WORK TO BE COMPLETED:
Nothing but the text of the records belongs in your answer: repeat all of it exactly and leave out the images.

RECORD SET:
_____
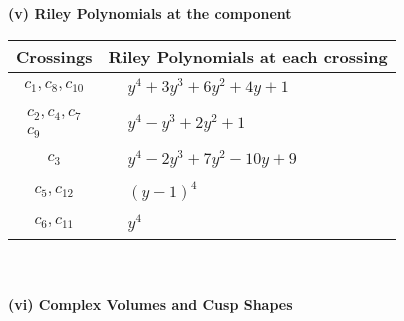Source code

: \documentclass[1p]{elsarticle_modified}
\theoremstyle{definition}
\begin{document}
\newpage\renewcommand{\arraystretch}{1}
\flushleft \textbf{(v) Riley Polynomials at the component}\newline \\
\begin{tabular}{m{50pt}|m{274pt}}
Crossings & \hspace{64pt}Riley Polynomials at each crossing \\
\hline $$\begin{aligned}c_{1},c_{8},c_{10}\end{aligned}$$&$\begin{aligned}
&y^4+3 y^3+6 y^2+4 y+1
\end{aligned}$\\
\hline $$\begin{aligned}c_{2},c_{4},c_{7}\\c_{9}\end{aligned}$$&$\begin{aligned}
&y^4- y^3+2 y^2+1
\end{aligned}$\\
\hline $$\begin{aligned}c_{3}\end{aligned}$$&$\begin{aligned}
&y^4-2 y^3+7 y^2-10 y+9
\end{aligned}$\\
\hline $$\begin{aligned}c_{5},c_{12}\end{aligned}$$&$\begin{aligned}
&(y-1)^4
\end{aligned}$\\
\hline $$\begin{aligned}c_{6},c_{11}\end{aligned}$$&$\begin{aligned}
&y^4
\end{aligned}$\\
\hline
\end{tabular}\\~\\
\newpage\flushleft \textbf{(vi) Complex Volumes and Cusp Shapes}
\end{document}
_____
ANSWER TO THE EXERCISE:
Source code

: \documentclass[1p]{elsarticle_modified}
\theoremstyle{definition}
\begin{document}
\newpage\renewcommand{\arraystretch}{1}
\flushleft \textbf{(v) Riley Polynomials at the component}\newline \\
\begin{tabular}{m{50pt}|m{274pt}}
Crossings & \hspace{64pt}Riley Polynomials at each crossing \\
\hline $$\begin{aligned}c_{1},c_{8},c_{10}\end{aligned}$$&$\begin{aligned}
&y^4+3 y^3+6 y^2+4 y+1
\end{aligned}$\\
\hline $$\begin{aligned}c_{2},c_{4},c_{7}\\c_{9}\end{aligned}$$&$\begin{aligned}
&y^4- y^3+2 y^2+1
\end{aligned}$\\
\hline $$\begin{aligned}c_{3}\end{aligned}$$&$\begin{aligned}
&y^4-2 y^3+7 y^2-10 y+9
\end{aligned}$\\
\hline $$\begin{aligned}c_{5},c_{12}\end{aligned}$$&$\begin{aligned}
&(y-1)^4
\end{aligned}$\\
\hline $$\begin{aligned}c_{6},c_{11}\end{aligned}$$&$\begin{aligned}
&y^4
\end{aligned}$\\
\hline
\end{tabular}\\~\\
\newpage\flushleft \textbf{(vi) Complex Volumes and Cusp Shapes}
\end{document}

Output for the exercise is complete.